O hâlde, hem yüce Allah’ın, hem de şanlı Peygamberinin medhettiği bu mübârek insanlar kimlerdir?
Allahü teâlâ Kur’ân-ı kerîmde “Ehl-i Beyt” hakkında meâlen buyurdu ki: “..Allahü teâlâ sizlerden ricsi, yâni kusûr ve kirleri gidermek istiyor ve sizi tam bir tahâret ile temizlemek irâde ediyor.” (Ahzâb sûresi: 33).

Ehl-i Beyt kimlerdir?
Eshâb-ı kirâm sordular: “Yâ Resûlallah! Ehl-i Beyt kimlerdir?”
O esnâda, Peygamber Efendimizin yanına Hazret-i Ali (radıyallahü anh) geldi. Peygamberimiz, onu mübârek paltoları altına aldılar. Daha sonra Hazret-i Fâtıma, Hazret-i Hasan ve Hazret-i Hüseyin (radıyallahü anhüm) geldiler. Her birini bir tarafına alarak; “İşte bunlar benim Ehl-i Beyt’imdir” buyurdular. Bu yüksek kimselere “Âl-i Abâ” ve “Âl-i Resûl” de denir. Kitaplarda şu tarifleri de görüyoruz:
“Ehl-i Beyt”: Peygamberimiz Muhammed aleyhisselâmın bütün âile fertleri.
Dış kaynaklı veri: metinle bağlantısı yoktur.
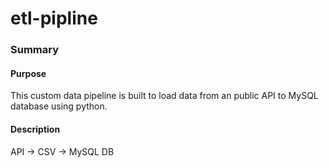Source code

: # etl-pipline

### Summary
#### Purpose
This custom data pipeline is built to load data from an public API to MySQL database using python.
#### Description
API -> CSV -> MySQL DB
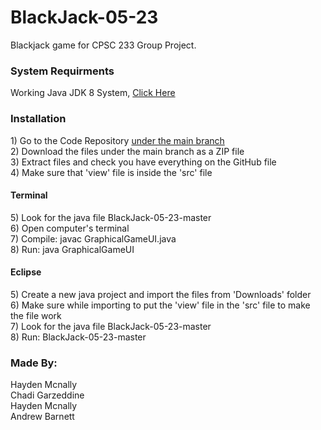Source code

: # BlackJack-05-23
Blackjack game for CPSC 233 Group Project.

<h3> System Requirments </h3>
Working Java JDK 8 System, <a href  = "https://www.oracle.com/technetwork/java/javase/downloads/jdk8-downloads-2133151.html"> Click Here </a>

<h3>Installation</h3>
1) Go to the Code Repository <a href = "https://github.com/chadigarzeddine1/BlackJack-05-23"> under the main branch </a> </br>
2) Download the files under the main branch as a ZIP file</br>
3) Extract files and check you have everything on the GitHub file</br>
4) Make sure that 'view' file is inside the 'src' file</br>


<h4>Terminal</h4>
5) Look for the java file BlackJack-05-23-master</br>
6) Open computer's terminal</br>
7) Compile: javac GraphicalGameUI.java</br>
8) Run: java GraphicalGameUI</br>

<h4>Eclipse</h4>
5) Create a new java project and import the files from 'Downloads' folder</br>
6) Make sure while importing to put the 'view' file in the 'src' file to make the file work</br>
7) Look for the java file BlackJack-05-23-master</br>
8) Run: BlackJack-05-23-master</br>


<h3> Made By: </h3>
Hayden Mcnally </br>
Chadi Garzeddine </br>
Hayden Mcnally </br>
Andrew Barnett </br>
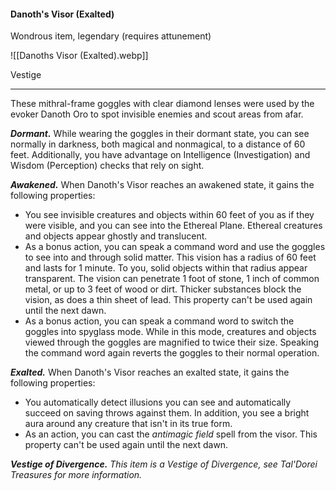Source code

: #### Danoth's Visor (Exalted)

Wondrous item, legendary (requires attunement)

![[Danoths Visor (Exalted).webp]]

Vestige

---

These mithral-frame goggles with clear diamond lenses were used by the evoker Danoth Oro to spot invisible enemies and scout areas from afar.

***Dormant.*** While wearing the goggles in their dormant state, you can see normally in darkness, both magical and nonmagical, to a distance of 60 feet. Additionally, you have advantage on Intelligence (Investigation) and Wisdom (Perception) checks that rely on sight.

***Awakened.*** When Danoth's Visor reaches an awakened state, it gains the following properties:

- You see invisible creatures and objects within 60 feet of you as if they were visible, and you can see into the Ethereal Plane. Ethereal creatures and objects appear ghostly and translucent.
- As a bonus action, you can speak a command word and use the goggles to see into and through solid matter. This vision has a radius of 60 feet and lasts for 1 minute. To you, solid objects within that radius appear transparent. The vision can penetrate 1 foot of stone, 1 inch of common metal, or up to 3 feet of wood or dirt. Thicker substances block the vision, as does a thin sheet of lead. This property can't be used again until the next dawn.
- As a bonus action, you can speak a command word to switch the goggles into spyglass mode. While in this mode, creatures and objects viewed through the goggles are magnified to twice their size. Speaking the command word again reverts the goggles to their normal operation.

***Exalted.*** When Danoth's Visor reaches an exalted state, it gains the following properties:

- You automatically detect illusions you can see and automatically succeed on saving throws against them. In addition, you see a bright aura around any creature that isn't in its true form.
- As an action, you can cast the *antimagic field* spell from the visor. This property can't be used again until the next dawn.

***Vestige of Divergence.*** *This item is a Vestige of Divergence, see *Tal'Dorei Treasures* for more information.*



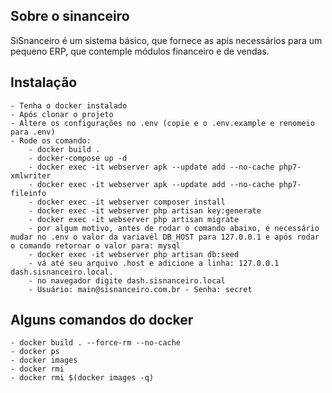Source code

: ## Sobre o sinanceiro

SiSnanceiro é um sistema básico, que fornece as apis necessários para um pequeno ERP, que contemple módulos financeiro e de vendas.

## Instalação
    - Tenha o docker instalado
    - Após clonar o projeto
    - Altere os configurações no .env (copie e o .env.example e renomeio para .env)
    - Rode os comando: 
        - docker build .
        - docker-compose up -d
        - docker exec -it webserver apk --update add --no-cache php7-xmlwriter
        - docker exec -it webserver apk --update add --no-cache php7-fileinfo
        - docker exec -it webserver composer install
        - docker exec -it webserver php artisan key:generate
        - docker exec -it webserver php artisan migrate
        - por algum motivo, antes de rodar o comando abaixo, é necessário mudar no .env o valor da variavél DB_HOST para 127.0.0.1 e após rodar o comando retornar o valor para: mysql 
        - docker exec -it webserver php artisan db:seed
        - vá até seu arquivo .host e adicione a linha: 127.0.0.1    dash.sisnanceiro.local.
        - no navegador digite dash.sisnanceiro.local
        - Usuário: main@sisnanceiro.com.br - Senha: secret

## Alguns comandos do docker
    - docker build . --force-rm --no-cache
    - docker ps
    - docker images
    - docker rmi 
    - docker rmi $(docker images -q)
Mübârek hanımları, muazzez kızı Hazret-i Fâtıma ile mübârek damadı Hazret-i Ali ve bunların evlâtları olan Hazret-i Hasan ve Hazret-i Hüseyin, onların çocukları ve kıyâmete kadar gelecek torunlarının hepsi.
Hattâ Peygamberimizin temiz soyunun bağlı olduğu Hâşimoğullarına da “Ehl-i Beyt” denir. Eshâb-ı kirâmdan Selmân-ı Fârisî (radıyallahü anh) de “Ehl-i Beyt”ten sayıldı.
Resûlullah’ın (aleyhisselam) soyu, Hazret-i Fâtıma’dan devâm etti. Hazret-i Hasan’ın çocuklarına ve torunlarına “Şerîf”, Hazret-i Hüseyin’in nesline de “Seyyid” denir. Peygamber efendimizin temiz ve mübârek kanını taşıyan seyyidler ve şerîfler, İslâm memleketlerinin birçok yerlerinde yaşamaktadırlar. Her birisi güzel ahlâk nümûnesi olup, yurdumuzda da sayıları pek çoktur.
İslâm âlimleri, Ehl-i Beyt sevgisini, son nefeste îmân ile gitmek için şart görmüşlerdir. Ehl-i Beyti sevmek her mümine farzdır. Bunlarda Resûlullah’ın zerreleri vardır. Onlara kıymet vermek, saygı göstermek her müslümanın vazîfesidir. Ehl-i Beyt ile ilgili Peygamber efendimiz hadis-i şeriflerinde buyurdu ki:
“Ehl-i Beytim, yâni evlâdlarım, Nûh aleyhisselâmın gemisi gibidir. Buna binen kurtulur, binmeyen helâk olur.”
“Sizlere dîn-i İslâmı getirdiğim için, bir karşılık istemiyorum. Yalnız bana yakın olan Ehl-i Beytimi sevmenizi istiyorum.”

Şefeat müjdesi
“Ümetimden Ehl-i Beytimi sevenlere şefâat edeceğim.”
Şâfiî mezhebinin kurucusu İmâm-ı Şâfiî hazretleri, bunu şöyle dile getirmektedir: “Ey Ehl-i Beyt-i Resûl! Sizi sevmeyi, Allahü teâlâ, Kur’ân-ı kerîmde emrediyor. Namazlarında size duâ etmeyenlerin, namazlarının kabul olmaması kıymetinizi, yüksek derecenizi gösteriyor. Şerefiniz ne kadar büyüktür ki, Allahü teâlâ Kur’ân-ı kerîmde sizleri selâmlıyor.”
Büyük İslâm âlimi İmâm-ı Rabbânî (rahmetullahi aleyh) de buyurdu ki:
“Babam zâhir ve bâtın ilimlerinde yâni kalp ilimlerinde çok âlim idi. Her zaman Ehl-i Beyti sevmeyi tavsiye ve teşvik buyururdu. Bu sevgi insanın son nefeste îmânla gitmesine çok yardım eder, derdi. Vefât edeceklerinde baş ucunda idim. Son anlarında şuurları azaldığında, kendilerine bu nasîhatleri hatırlattım ve o sevginin nasıl tesir ettiğini sordum. O hâldeyken bile: ‘Ehl-i Beytin sevgisinin deryâsında yüzüyorum’ buyurdu..”
İnşâallah yarınki makalemizde de bir nebze “Ehl-i Beyti Sevmenin Önemi” üzerinde durmak istiyoruz.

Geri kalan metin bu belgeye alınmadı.